> **RECORDS TO PROCESS**
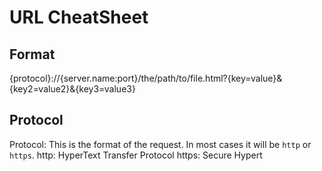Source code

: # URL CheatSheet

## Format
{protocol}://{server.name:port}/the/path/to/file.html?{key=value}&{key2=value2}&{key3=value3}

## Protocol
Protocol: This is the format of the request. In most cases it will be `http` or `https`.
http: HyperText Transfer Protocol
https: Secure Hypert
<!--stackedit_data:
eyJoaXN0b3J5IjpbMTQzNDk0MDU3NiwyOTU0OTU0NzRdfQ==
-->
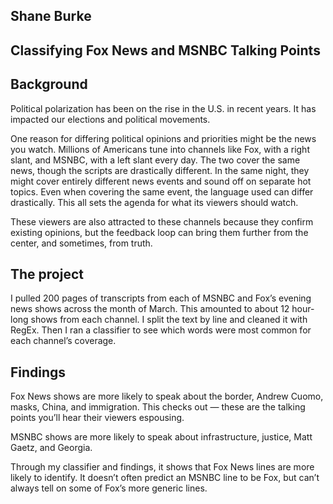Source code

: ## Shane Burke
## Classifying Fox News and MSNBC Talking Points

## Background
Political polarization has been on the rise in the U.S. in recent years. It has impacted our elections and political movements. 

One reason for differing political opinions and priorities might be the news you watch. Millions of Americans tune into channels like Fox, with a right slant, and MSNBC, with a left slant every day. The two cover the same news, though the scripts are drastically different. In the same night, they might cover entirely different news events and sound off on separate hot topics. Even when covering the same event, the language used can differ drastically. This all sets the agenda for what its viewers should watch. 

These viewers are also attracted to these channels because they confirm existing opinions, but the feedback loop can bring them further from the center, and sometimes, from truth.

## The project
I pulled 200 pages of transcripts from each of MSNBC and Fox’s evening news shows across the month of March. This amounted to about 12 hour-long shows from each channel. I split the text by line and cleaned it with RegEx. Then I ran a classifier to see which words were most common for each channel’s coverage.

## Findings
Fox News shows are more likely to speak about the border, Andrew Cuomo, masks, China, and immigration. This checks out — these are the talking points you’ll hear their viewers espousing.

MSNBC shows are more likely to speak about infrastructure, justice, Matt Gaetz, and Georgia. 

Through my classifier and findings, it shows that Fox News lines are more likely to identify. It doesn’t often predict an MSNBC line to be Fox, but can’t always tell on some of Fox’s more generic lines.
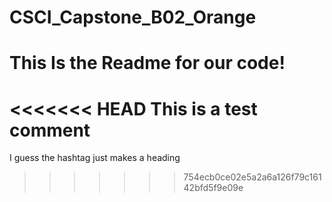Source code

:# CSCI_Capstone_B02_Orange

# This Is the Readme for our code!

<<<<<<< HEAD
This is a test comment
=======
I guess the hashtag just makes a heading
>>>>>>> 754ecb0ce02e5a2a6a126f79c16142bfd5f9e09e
--
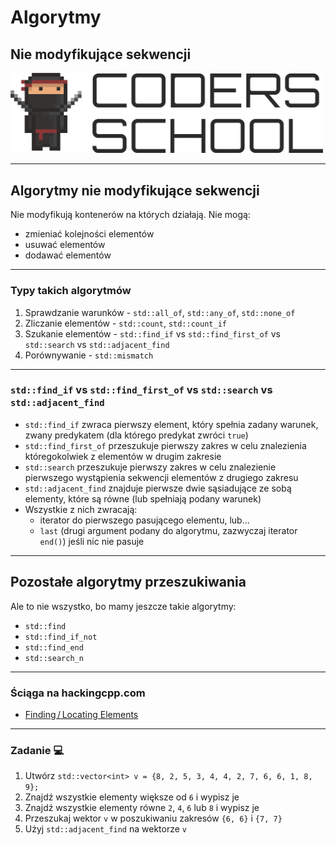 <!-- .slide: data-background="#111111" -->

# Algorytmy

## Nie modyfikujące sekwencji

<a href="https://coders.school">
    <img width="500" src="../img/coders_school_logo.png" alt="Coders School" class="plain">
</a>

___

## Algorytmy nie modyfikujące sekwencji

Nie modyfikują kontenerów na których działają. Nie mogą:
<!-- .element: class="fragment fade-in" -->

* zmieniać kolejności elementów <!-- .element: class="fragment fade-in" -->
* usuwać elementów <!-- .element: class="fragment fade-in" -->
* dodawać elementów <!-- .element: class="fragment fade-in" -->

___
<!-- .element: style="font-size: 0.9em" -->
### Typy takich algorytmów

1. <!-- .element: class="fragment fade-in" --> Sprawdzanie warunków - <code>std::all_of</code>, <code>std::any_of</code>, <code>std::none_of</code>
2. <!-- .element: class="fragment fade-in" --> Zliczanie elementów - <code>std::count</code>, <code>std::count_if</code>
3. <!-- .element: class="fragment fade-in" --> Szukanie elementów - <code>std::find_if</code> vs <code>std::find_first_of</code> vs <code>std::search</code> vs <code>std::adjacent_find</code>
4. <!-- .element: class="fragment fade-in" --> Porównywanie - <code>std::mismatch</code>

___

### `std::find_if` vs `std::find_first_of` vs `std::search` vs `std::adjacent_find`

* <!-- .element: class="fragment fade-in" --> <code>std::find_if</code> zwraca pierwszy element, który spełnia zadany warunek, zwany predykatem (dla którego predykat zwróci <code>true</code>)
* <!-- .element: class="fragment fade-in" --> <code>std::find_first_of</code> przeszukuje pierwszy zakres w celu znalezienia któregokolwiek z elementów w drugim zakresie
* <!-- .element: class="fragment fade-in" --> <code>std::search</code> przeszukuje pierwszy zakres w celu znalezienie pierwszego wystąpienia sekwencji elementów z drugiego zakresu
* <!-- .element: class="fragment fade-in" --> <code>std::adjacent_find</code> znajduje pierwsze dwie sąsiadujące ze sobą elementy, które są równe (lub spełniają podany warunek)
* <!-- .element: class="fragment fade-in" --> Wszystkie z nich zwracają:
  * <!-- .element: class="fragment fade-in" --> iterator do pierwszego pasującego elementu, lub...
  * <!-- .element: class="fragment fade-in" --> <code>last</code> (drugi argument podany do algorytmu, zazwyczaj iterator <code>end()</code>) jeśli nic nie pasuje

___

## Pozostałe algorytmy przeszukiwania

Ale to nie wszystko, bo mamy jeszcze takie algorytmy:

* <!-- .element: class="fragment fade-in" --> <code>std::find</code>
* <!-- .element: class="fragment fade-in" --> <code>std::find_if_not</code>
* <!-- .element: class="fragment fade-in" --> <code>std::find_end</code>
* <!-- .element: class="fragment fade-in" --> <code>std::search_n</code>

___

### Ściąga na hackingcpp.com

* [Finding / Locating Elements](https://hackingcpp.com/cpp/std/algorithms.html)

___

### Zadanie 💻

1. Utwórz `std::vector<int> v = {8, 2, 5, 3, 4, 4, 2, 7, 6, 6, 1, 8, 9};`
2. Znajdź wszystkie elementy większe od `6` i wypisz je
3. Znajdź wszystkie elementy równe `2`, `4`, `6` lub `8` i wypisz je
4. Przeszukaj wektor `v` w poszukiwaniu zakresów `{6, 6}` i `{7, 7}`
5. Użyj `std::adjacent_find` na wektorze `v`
...
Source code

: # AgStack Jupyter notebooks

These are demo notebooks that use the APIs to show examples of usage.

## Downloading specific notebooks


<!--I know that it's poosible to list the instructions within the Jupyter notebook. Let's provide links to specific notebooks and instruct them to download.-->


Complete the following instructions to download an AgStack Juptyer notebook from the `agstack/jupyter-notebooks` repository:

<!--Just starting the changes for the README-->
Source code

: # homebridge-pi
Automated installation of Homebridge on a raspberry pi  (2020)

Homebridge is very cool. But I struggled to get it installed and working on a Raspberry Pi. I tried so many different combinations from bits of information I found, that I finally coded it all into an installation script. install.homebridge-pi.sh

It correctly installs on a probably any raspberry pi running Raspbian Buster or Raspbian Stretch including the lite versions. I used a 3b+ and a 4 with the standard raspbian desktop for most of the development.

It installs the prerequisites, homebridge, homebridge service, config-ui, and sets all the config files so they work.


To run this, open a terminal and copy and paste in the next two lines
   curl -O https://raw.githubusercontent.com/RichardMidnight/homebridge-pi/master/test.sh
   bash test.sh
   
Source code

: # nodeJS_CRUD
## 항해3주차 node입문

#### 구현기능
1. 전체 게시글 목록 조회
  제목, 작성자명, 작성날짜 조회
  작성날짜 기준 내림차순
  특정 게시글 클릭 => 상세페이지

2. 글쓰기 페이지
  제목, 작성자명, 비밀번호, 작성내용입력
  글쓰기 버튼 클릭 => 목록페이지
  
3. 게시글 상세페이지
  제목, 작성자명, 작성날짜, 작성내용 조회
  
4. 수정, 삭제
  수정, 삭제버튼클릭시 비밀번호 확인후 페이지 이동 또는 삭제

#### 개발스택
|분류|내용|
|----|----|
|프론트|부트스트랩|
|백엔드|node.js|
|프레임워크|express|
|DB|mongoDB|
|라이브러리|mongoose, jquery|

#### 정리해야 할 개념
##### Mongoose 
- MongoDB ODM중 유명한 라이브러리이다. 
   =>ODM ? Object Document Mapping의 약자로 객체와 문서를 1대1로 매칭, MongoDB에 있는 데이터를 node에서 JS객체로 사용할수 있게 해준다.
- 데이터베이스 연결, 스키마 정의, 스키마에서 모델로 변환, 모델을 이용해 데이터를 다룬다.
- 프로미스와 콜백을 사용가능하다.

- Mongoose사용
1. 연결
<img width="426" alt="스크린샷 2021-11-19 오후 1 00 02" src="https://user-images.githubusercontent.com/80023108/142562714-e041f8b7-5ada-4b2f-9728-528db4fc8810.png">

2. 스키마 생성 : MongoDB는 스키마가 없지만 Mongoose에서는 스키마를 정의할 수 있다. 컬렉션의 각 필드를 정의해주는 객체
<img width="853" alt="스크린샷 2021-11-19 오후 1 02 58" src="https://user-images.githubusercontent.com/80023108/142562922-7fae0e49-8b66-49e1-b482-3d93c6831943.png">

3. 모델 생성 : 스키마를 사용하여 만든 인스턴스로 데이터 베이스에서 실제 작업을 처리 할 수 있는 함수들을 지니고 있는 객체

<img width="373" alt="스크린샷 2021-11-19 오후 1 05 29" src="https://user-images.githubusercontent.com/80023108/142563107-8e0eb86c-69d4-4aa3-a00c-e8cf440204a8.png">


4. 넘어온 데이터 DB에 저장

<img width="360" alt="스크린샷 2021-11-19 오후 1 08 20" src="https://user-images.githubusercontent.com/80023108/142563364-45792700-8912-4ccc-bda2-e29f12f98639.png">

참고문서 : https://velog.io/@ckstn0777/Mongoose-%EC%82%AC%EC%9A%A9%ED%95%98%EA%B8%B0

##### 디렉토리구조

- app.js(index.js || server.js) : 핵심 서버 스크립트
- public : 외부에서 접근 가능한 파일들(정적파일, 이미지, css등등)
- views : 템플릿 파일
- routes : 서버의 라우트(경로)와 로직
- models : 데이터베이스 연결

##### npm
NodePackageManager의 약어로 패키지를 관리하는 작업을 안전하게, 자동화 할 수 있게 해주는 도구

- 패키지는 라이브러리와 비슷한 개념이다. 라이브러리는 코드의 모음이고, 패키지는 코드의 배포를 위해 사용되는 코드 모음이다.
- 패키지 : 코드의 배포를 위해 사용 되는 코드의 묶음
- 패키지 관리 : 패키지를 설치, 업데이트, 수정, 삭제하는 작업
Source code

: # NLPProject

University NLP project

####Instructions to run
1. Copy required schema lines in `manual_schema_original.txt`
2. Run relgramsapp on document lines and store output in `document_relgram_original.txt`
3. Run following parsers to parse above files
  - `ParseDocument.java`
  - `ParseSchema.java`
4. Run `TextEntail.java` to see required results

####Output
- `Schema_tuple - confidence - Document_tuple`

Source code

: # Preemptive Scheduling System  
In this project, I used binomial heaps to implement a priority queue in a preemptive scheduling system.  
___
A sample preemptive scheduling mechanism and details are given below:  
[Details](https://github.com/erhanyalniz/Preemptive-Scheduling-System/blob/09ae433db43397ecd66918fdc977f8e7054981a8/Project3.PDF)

> **EXERCISE BRIEF**
From the entries, count the lines that hold the string "pierwszy". Nothing but the number is needed.

> **OUTPUT OF THE EXERCISE**
3